Três perguntas para Valéria Cunha Guimarães, endocrinologista:

Ganhar o Prêmio a Laureados é um reconhecimento de tudo o que a senhora fez até agora?

Fui indicada ao prêmio por serviços públicos extraordinários prestados à sociedade e concorri com colegas excelentes, que trabalharam com o presidente dos Estados Unidos, Barack Obama, e com professores de Harvard, em Massachusetts, nos Estados Unidos. Sinto que ele não é só meu, a gente não faz isso sozinha. O prêmio é de todos que reconheceram o plural. Também fico muito feliz por ter sido possível fazer com que as pessoas percebam a importância dessa área.

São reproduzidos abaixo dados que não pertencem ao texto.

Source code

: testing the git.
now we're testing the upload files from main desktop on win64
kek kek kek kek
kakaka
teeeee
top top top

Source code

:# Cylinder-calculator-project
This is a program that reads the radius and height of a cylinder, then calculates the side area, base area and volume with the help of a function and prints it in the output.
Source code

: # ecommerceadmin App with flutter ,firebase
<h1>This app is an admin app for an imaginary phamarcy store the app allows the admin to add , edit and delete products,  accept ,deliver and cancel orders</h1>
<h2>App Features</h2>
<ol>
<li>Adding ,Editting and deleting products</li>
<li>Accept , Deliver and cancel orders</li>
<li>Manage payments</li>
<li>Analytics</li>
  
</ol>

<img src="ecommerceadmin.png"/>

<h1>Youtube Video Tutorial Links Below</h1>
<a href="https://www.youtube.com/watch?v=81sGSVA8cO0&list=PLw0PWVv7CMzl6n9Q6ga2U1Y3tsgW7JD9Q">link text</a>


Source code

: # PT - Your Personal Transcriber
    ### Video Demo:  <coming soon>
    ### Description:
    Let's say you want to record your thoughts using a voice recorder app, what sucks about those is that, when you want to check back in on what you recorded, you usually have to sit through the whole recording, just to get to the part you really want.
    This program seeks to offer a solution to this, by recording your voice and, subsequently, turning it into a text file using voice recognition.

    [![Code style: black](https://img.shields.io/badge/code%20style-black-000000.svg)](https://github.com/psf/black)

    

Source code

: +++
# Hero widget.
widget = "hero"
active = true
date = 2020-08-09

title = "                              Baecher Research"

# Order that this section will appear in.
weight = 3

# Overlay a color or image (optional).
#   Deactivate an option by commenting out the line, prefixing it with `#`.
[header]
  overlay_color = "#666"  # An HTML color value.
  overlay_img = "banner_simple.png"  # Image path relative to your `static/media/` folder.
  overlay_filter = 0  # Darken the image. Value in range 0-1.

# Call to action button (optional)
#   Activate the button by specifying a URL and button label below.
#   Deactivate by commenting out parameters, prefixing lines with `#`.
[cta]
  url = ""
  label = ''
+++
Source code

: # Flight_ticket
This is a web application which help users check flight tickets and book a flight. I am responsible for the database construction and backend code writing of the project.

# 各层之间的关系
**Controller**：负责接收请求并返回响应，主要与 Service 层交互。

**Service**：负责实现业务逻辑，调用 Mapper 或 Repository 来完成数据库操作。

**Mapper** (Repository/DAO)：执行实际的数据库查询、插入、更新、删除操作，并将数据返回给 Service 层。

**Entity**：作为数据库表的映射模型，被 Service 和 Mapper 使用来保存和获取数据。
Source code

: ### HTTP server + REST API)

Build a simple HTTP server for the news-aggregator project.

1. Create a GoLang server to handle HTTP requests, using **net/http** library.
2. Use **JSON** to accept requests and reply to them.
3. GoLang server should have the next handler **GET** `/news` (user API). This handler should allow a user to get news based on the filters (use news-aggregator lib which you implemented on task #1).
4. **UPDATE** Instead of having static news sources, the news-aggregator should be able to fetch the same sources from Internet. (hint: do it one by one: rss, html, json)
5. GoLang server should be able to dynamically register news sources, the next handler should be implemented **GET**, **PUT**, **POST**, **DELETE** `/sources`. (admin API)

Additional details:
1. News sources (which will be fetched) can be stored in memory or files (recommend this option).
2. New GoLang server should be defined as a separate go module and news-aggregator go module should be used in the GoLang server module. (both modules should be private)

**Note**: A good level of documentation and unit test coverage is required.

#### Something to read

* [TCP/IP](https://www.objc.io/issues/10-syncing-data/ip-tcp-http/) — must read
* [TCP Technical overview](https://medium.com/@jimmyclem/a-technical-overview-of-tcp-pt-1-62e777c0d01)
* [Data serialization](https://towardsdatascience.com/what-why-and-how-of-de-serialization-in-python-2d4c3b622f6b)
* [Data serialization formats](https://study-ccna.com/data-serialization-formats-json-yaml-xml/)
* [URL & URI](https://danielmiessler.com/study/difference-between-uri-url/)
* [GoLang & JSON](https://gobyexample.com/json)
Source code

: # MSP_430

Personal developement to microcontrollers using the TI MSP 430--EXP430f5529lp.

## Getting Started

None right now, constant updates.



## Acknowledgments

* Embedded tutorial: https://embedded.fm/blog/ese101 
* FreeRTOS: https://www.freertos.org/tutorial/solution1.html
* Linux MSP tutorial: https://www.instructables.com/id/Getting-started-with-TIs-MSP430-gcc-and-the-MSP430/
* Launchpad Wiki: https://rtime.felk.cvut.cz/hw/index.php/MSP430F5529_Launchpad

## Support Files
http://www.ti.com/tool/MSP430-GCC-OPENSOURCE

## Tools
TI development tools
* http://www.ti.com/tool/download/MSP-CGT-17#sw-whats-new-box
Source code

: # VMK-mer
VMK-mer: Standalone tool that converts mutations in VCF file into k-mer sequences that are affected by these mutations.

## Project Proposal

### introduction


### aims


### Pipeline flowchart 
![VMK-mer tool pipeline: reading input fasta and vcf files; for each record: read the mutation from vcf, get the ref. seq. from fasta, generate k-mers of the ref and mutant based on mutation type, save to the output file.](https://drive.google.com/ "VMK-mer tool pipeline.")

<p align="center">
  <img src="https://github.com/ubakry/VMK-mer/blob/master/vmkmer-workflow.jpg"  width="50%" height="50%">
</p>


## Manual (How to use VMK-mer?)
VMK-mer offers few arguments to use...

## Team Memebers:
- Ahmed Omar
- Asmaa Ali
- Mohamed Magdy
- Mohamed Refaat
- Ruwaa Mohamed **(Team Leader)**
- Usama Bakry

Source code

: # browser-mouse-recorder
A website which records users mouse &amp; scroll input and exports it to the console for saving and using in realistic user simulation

Nunca imaginei que chegaria aonde cheguei, só queria ser uma boa médica.

Tem algum trabalho do qual se orgulha mais?

O que acho mais importante é o do período em que trabalhava na Sociedade Internacional de Endocrinologia. Eu tratava de câncer de tireoide e tem um exame, o PET scan, que identifica o tumor. Em 2006, ele só podia ser feito em São Paulo ou no Rio de Janeiro. O monopólio do material radioativo era da União, mas a radioatividade dele é muito curta. Esse material saía da Central Nacional de Medicina Nuclear e tinha que ser usado até uma hora depois, não conseguia viajar para Brasília, Porto Alegre ou Macapá. Fomos ao Congresso e pedimos para quebrar o monopólio, queríamos que o enriquecimento do material fosse feito no local de uso. Fizemos o regulamento e conseguimos quebrar a emenda à Constituição que determinava isso. Hoje, o Brasil inteiro tem o PET scan. Fico muito satisfeita quando o resultado de um exame como esse chega nas minhas mãos.

O que a senhora acha do Sistema Único de Saúde?

A concepção do SUS é genial. Se entendermos o funcionamento no papel, podemos perceber que ele é capilarizado, onde as coisas funcionam. Mas nossos políticos acabaram com ele. Nossos médicos são muito bons, sei disso porque atendo pacientes de embaixadas e eles querem ser tratados aqui. Quando os brasileiros viajam, voltam ao país para ir ao dentista ou consultar um médico. Se dessem ao médico e a qualquer outro profissional o respeito que eles merecem, o que eles precisam para trabalhar, seria muito diferente. Não somos culpados pelo remédio que falta. O sistema só vai mudar quando os nossos políticos forem se tratar no hospital público, quando as nossas lideranças, quando eu e você usarmos. Se eles não usam o SUS, quem vai acreditar nele?